For information on boats to/from Atauro Island check http://www.barrysplaceatauro.com/getting-here.html. The Dragon Star fast boat takes just over an hour but is not a pleasant experience – doesn’t handle the waves well and passengers are confined inside without fresh air and views. The landing barge, Laju Laju, takes three hours but is much more enjoyable sitting on deck with the sea breezes and views of Atauro and Timor. Barry’s Place, Beloi, is easy going and includes everything that a traveller needs. Barry can assist with guides and transport to the trailhead.
Gunung Manucoco is a wonderful trek with views across the island and its idyllic coastline. The mountains are mostly limestone with some ancient volcanic rock formations. The trailhead is some four km south of Beloi on a road leading inland to new military barracks. A guide is needed to locate the trailhead and navigate the numerous tracks that crisscross the lower reaches connecting plantations, both on the ascent and descent.

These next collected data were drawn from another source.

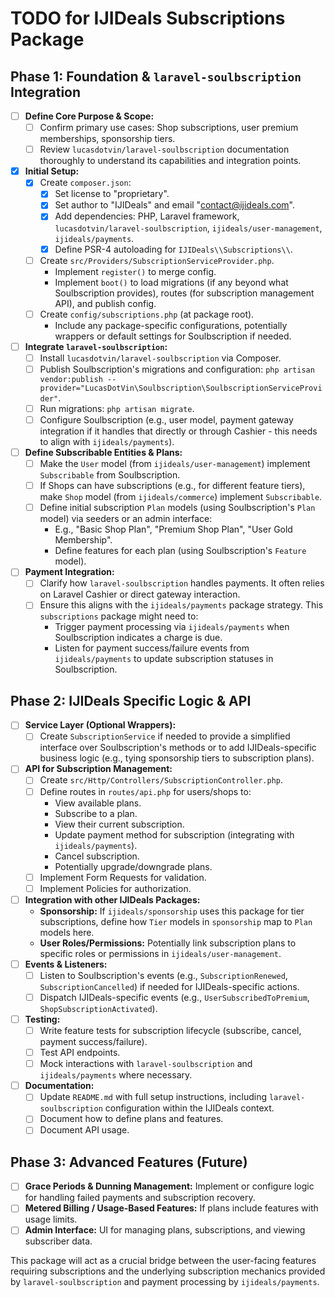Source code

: # TODO for IJIDeals Subscriptions Package

## Phase 1: Foundation & `laravel-soulbscription` Integration

- [ ] **Define Core Purpose & Scope:**
    - [ ] Confirm primary use cases: Shop subscriptions, user premium memberships, sponsorship tiers.
    - [ ] Review `lucasdotvin/laravel-soulbscription` documentation thoroughly to understand its capabilities and integration points.
- [X] **Initial Setup:**
    - [X] Create `composer.json`:
        - [X] Set license to "proprietary".
        - [X] Set author to "IJIDeals" and email "contact@ijideals.com".
        - [X] Add dependencies: PHP, Laravel framework, `lucasdotvin/laravel-soulbscription`, `ijideals/user-management`, `ijideals/payments`.
        - [X] Define PSR-4 autoloading for `IJIDeals\\Subscriptions\\`.
    - [ ] Create `src/Providers/SubscriptionServiceProvider.php`.
        - Implement `register()` to merge config.
        - Implement `boot()` to load migrations (if any beyond what Soulbscription provides), routes (for subscription management API), and publish config.
    - [ ] Create `config/subscriptions.php` (at package root).
        - Include any package-specific configurations, potentially wrappers or default settings for Soulbscription if needed.
- [ ] **Integrate `laravel-soulbscription`:**
    - [ ] Install `lucasdotvin/laravel-soulbscription` via Composer.
    - [ ] Publish Soulbscription's migrations and configuration: `php artisan vendor:publish --provider="LucasDotVin\Soulbscription\SoulbscriptionServiceProvider"`.
    - [ ] Run migrations: `php artisan migrate`.
    - [ ] Configure Soulbscription (e.g., user model, payment gateway integration if it handles that directly or through Cashier - this needs to align with `ijideals/payments`).
- [ ] **Define Subscribable Entities & Plans:**
    - [ ] Make the `User` model (from `ijideals/user-management`) implement `Subscribable` from Soulbscription.
    - [ ] If Shops can have subscriptions (e.g., for different feature tiers), make `Shop` model (from `ijideals/commerce`) implement `Subscribable`.
    - [ ] Define initial subscription `Plan` models (using Soulbscription's `Plan` model) via seeders or an admin interface:
        - E.g., "Basic Shop Plan", "Premium Shop Plan", "User Gold Membership".
        - Define features for each plan (using Soulbscription's `Feature` model).
- [ ] **Payment Integration:**
    - [ ] Clarify how `laravel-soulbscription` handles payments. It often relies on Laravel Cashier or direct gateway interaction.
    - [ ] Ensure this aligns with the `ijideals/payments` package strategy. This `subscriptions` package might need to:
        - Trigger payment processing via `ijideals/payments` when Soulbscription indicates a charge is due.
        - Listen for payment success/failure events from `ijideals/payments` to update subscription statuses in Soulbscription.

## Phase 2: IJIDeals Specific Logic & API

- [ ] **Service Layer (Optional Wrappers):**
    - [ ] Create `SubscriptionService` if needed to provide a simplified interface over Soulbscription's methods or to add IJIDeals-specific business logic (e.g., tying sponsorship tiers to subscription plans).
- [ ] **API for Subscription Management:**
    - [ ] Create `src/Http/Controllers/SubscriptionController.php`.
    - [ ] Define routes in `routes/api.php` for users/shops to:
        - View available plans.
        - Subscribe to a plan.
        - View their current subscription.
        - Update payment method for subscription (integrating with `ijideals/payments`).
        - Cancel subscription.
        - Potentially upgrade/downgrade plans.
    - [ ] Implement Form Requests for validation.
    - [ ] Implement Policies for authorization.
- [ ] **Integration with other IJIDeals Packages:**
    - **Sponsorship:** If `ijideals/sponsorship` uses this package for tier subscriptions, define how `Tier` models in `sponsorship` map to `Plan` models here.
    - **User Roles/Permissions:** Potentially link subscription plans to specific roles or permissions in `ijideals/user-management`.
- [ ] **Events & Listeners:**
    - [ ] Listen to Soulbscription's events (e.g., `SubscriptionRenewed`, `SubscriptionCancelled`) if needed for IJIDeals-specific actions.
    - [ ] Dispatch IJIDeals-specific events (e.g., `UserSubscribedToPremium`, `ShopSubscriptionActivated`).
- [ ] **Testing:**
    - [ ] Write feature tests for subscription lifecycle (subscribe, cancel, payment success/failure).
    - [ ] Test API endpoints.
    - [ ] Mock interactions with `laravel-soulbscription` and `ijideals/payments` where necessary.
- [ ] **Documentation:**
    - [ ] Update `README.md` with full setup instructions, including `laravel-soulbscription` configuration within the IJIDeals context.
    - [ ] Document how to define plans and features.
    - [ ] Document API usage.

## Phase 3: Advanced Features (Future)

- [ ] **Grace Periods & Dunning Management:** Implement or configure logic for handling failed payments and subscription recovery.
- [ ] **Metered Billing / Usage-Based Features:** If plans include features with usage limits.
- [ ] **Admin Interface:** UI for managing plans, subscriptions, and viewing subscriber data.

This package will act as a crucial bridge between the user-facing features requiring subscriptions and the underlying subscription mechanics provided by `laravel-soulbscription` and payment processing by `ijideals/payments`.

Starting at a low altitude (about 100 m), the trek is a hot and sweaty. Allow 3 hours up and 2 hours down if returning by the same way. An alternative is to traverse over the ridge to the village of Anartuto from where it’s a 3-hour trudge back to the trailhead mostly on a dirt road.
The trail is in three sections. Initially, the trek is dry and hot through small farms and coconut and pineapple plantations. The middle section is easier and more enjoyable with tall grass and scattered trees. The path becomes narrow and winds its way up some steep slopes. The final, highest section is through lush forest and is much cooler. The trail emerges at a junction on a saddle where a spur trail leads to the summit while the main trail continues on to Anartuto Village. The last section, to the summit, narrows to some five metres. There is a survey mark at the summit and delightful views.
The return via the village of Anartuto is an easier trail, descending slowly through grasses, Eucalypts and plantations. Manucoco is a highly recommended trek on a visit to the beautiful Island of Atauro, Timor Leste.